Dat zie je terug in de benadering van de politiek. Macron lijdt aan ‘visionitis’, grootse vergezichten en overschatting van zijn en Frankrijks positie. Rutte vindt dat je naar de oogarts moet, als je daar last van hebt. Hij heeft wel een visie, per slot van rekening is hij liberaal, maar je moet niet overdrijven. Hij is in de eerste plaats manager, een ritselaar, gericht op oplossingen. Dat gaat hem dit momenteel niet goed af, maar het blijft zijn grondinstelling.

Macron zei na zijn bezoek aan Beijing dat Europa in de kwestie Taiwan eigenlijk geen partij moet kiezen. Europa moet niet een ‘vazal’ van China of de VS worden. Dat is een stokpaardje van hem, de Europese soevereiniteit. Dat kun je denken maar op dat moment, net na je audiëntie bij de Chinese president president Xi Jinping, beter niet zeggen. Dat speelt Xi, die niets liever wil dan een wig drijven tussen de EU en de VS, in de kaart. De verontwaardiging in Washington, Brussel en in Oost-Europa was dus groot. (In Berlijn bleef het opvallend stil). Macron bevestigde weer eens dat hij ‘onbetrouwbaar’ zou zijn. Zoiets zou Rutte, als hij bij Xi op bezoek was geweest, niet zijn overkomen.

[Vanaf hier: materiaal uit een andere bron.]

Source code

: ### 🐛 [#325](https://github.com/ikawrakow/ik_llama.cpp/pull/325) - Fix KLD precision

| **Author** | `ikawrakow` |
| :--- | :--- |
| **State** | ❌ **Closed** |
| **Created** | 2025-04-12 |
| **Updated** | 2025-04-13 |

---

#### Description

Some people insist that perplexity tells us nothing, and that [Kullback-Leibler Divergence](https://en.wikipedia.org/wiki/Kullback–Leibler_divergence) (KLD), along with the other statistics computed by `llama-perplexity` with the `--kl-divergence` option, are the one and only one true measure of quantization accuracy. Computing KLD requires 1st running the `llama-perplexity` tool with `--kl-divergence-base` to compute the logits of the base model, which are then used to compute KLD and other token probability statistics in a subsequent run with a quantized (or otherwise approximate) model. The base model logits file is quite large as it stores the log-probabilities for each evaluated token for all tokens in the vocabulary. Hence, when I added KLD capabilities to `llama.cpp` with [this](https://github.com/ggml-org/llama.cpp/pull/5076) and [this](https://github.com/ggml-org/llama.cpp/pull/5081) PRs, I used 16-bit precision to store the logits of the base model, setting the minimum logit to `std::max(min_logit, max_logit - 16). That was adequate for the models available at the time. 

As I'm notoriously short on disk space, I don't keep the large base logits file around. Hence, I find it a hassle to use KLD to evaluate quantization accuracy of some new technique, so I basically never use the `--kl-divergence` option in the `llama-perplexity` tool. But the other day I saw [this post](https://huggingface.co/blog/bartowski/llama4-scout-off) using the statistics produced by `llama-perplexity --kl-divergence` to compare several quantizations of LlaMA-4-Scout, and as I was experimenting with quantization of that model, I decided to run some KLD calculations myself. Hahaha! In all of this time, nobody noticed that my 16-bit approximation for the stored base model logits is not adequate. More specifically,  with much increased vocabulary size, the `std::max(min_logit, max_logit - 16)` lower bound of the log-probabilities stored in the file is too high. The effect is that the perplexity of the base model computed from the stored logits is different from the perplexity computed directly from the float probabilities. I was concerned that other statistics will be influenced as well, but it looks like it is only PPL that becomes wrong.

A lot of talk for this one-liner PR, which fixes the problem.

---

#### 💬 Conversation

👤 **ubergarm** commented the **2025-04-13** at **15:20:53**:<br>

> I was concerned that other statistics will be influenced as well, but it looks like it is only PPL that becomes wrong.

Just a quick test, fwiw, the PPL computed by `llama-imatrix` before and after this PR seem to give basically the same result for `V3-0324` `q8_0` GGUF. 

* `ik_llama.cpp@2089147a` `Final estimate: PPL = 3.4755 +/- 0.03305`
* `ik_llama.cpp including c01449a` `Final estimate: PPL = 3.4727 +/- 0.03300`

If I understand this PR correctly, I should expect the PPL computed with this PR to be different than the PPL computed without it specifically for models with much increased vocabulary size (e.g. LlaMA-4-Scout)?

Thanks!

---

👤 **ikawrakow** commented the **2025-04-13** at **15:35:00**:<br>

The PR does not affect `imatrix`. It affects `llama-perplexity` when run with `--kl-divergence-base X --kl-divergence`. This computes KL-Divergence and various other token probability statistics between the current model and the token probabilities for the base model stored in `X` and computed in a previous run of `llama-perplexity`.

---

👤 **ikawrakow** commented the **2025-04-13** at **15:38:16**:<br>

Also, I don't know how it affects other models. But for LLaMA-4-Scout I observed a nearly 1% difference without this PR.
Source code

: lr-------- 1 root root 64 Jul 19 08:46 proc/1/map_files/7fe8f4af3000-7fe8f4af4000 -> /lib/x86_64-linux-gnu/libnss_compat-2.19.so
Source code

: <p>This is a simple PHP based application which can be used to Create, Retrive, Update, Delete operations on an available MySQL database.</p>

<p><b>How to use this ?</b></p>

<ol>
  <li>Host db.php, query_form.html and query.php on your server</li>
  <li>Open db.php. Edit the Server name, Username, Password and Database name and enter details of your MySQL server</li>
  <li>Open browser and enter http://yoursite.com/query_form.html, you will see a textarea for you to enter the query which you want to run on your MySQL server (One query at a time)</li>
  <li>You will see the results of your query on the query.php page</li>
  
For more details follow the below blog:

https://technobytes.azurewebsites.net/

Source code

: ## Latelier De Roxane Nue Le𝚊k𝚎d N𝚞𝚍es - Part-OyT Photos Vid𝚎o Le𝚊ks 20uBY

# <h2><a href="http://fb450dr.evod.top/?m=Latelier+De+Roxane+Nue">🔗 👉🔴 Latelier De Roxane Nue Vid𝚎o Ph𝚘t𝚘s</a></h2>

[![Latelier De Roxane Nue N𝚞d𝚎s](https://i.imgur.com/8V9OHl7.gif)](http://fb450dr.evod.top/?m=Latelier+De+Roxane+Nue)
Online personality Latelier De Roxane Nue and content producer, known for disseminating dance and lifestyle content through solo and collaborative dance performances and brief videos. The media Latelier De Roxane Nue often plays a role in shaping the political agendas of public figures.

Macron’s zal het zelf niet als een faux pas zien. Dat Europa zich onafhankelijker moet opstellen tegenover de supermachten, tijdens de Koude Oorlog de VS en de Sovjet Unie, nu de VS en China, is een gaullistisch leerstuk. De Franse president Charles De Gaulle (1890-1970) hamerde destijds op de strategische autonomie van Frankrijk en wilde dat later, onder leiding van Parijs uiteraard, overdragen op de EU. In Den Haag vonden ze dat meestal geen goed idee. Daar heerste de atlantische gedachte en liepen ze graag aan de hand van Washington. Buitenlandse politiek was hier vooral handelspolitiek met sinds de jaren 70 soms een flinke scheut gidsland-kul. In Parijs willen ze graag aan machtspolitiek doen.

Dat veroorzaakte regelmatig spanningen tussen Den Haag en Parijs. De Gaulle hield bijvoorbeeld lang het Britse lidmaatschap tegen, terwijl Den Haag daar sterk voor was. Met Londen er bij kon Den Haag beter tegenwicht bieden tegen de as Parijs – (toen) Bonn. Die oriëntatie op Washington en Londen heeft lang de relatie met Parijs gekleurd, vaak tot wederzijdse ergernis.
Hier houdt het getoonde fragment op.